(Extracted data entries)
▼

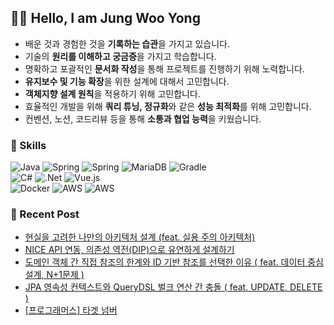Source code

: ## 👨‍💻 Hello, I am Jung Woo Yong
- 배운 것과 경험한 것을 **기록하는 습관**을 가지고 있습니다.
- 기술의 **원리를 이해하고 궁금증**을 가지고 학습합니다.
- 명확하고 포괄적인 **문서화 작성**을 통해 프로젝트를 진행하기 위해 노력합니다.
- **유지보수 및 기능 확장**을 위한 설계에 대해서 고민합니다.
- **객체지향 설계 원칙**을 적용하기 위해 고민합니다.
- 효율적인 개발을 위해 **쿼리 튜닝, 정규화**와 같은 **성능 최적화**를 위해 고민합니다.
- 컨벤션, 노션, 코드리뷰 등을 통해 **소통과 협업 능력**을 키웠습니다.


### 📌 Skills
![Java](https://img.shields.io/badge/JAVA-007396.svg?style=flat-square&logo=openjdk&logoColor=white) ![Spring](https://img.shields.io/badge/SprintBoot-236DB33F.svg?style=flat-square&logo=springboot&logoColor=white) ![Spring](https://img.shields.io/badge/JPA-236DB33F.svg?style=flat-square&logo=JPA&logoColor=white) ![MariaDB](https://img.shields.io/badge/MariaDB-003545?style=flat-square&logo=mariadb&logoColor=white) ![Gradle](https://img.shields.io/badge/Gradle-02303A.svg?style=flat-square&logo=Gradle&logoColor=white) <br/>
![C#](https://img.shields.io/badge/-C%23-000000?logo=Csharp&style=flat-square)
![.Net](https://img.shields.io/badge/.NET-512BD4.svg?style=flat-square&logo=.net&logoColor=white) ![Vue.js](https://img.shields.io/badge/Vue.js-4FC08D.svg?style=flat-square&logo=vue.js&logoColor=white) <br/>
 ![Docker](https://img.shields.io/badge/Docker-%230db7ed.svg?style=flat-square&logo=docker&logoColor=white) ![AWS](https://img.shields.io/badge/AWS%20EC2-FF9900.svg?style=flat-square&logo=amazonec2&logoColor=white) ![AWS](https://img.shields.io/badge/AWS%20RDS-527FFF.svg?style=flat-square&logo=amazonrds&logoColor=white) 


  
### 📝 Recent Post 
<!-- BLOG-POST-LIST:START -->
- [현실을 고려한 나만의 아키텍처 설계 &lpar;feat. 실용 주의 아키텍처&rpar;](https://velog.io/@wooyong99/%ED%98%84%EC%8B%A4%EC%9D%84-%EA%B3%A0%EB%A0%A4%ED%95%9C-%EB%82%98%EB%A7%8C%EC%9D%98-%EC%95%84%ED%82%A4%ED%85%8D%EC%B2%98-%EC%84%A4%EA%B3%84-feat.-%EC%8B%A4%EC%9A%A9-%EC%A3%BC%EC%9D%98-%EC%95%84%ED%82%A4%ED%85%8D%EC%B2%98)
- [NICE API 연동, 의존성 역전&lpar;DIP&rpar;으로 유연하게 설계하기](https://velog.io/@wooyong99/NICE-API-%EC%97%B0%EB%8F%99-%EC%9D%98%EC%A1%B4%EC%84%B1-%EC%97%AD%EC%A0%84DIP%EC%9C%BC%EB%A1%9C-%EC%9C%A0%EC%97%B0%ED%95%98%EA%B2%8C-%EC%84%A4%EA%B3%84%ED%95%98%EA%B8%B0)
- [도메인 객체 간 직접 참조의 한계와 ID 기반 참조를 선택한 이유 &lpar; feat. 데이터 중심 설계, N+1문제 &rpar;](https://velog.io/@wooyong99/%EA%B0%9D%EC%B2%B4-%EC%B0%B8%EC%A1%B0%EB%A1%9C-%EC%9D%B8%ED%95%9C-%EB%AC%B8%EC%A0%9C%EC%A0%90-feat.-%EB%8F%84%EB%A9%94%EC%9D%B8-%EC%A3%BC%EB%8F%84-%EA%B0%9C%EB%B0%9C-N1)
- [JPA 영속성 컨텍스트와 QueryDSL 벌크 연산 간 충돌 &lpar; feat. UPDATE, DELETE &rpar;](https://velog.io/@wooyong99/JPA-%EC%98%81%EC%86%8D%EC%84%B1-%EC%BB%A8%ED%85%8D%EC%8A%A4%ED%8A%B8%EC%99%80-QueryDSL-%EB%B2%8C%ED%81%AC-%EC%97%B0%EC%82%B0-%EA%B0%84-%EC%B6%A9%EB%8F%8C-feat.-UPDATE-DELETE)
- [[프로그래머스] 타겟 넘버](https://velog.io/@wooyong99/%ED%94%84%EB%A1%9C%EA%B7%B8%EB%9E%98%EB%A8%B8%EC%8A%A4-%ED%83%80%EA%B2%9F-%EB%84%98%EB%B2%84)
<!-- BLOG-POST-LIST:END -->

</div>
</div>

▲
▼

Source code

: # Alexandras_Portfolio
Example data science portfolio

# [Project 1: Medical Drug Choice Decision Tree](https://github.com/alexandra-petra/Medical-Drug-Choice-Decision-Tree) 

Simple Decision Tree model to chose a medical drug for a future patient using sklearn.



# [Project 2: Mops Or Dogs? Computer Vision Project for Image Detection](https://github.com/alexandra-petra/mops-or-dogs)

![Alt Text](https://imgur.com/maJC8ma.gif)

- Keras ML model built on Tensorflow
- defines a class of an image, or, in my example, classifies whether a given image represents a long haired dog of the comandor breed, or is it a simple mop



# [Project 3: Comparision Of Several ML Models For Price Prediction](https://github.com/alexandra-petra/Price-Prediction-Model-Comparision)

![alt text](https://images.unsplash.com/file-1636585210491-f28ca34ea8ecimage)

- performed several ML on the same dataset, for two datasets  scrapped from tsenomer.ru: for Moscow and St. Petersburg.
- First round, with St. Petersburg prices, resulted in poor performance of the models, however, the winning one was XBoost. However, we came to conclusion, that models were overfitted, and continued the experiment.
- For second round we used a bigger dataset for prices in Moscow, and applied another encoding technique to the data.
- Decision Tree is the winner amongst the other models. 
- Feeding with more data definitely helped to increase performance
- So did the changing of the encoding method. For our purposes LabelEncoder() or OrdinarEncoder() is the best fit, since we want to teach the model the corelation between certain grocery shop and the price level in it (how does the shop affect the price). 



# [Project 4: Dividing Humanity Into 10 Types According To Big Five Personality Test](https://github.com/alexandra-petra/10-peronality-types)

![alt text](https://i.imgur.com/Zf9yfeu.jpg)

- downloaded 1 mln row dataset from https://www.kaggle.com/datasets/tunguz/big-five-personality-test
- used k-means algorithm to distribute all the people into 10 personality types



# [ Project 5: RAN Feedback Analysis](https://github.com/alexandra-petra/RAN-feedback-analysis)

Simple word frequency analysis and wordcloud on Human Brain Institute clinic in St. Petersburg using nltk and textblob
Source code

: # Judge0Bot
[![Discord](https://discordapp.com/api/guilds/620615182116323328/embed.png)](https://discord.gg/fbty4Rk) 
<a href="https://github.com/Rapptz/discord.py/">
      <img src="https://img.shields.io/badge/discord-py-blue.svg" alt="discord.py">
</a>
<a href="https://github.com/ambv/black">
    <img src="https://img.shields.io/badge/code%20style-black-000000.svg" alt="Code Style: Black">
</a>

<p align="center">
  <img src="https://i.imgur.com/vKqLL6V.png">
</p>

▲

Aim of the task
Taking the entries above, print exactly the lines starting at the line with "# [Project 3: Comparision" and ending at the line with "- Feeding with", both included.

Result below
# [Project 3: Comparision Of Several ML Models For Price Prediction](https://github.com/alexandra-petra/Price-Prediction-Model-Comparision)

![alt text](https://images.unsplash.com/file-1636585210491-f28ca34ea8ecimage)

- performed several ML on the same dataset, for two datasets  scrapped from tsenomer.ru: for Moscow and St. Petersburg.
- First round, with St. Petersburg prices, resulted in poor performance of the models, however, the winning one was XBoost. However, we came to conclusion, that models were overfitted, and continued the experiment.
- For second round we used a bigger dataset for prices in Moscow, and applied another encoding technique to the data.
- Decision Tree is the winner amongst the other models. 
- Feeding with more data definitely helped to increase performance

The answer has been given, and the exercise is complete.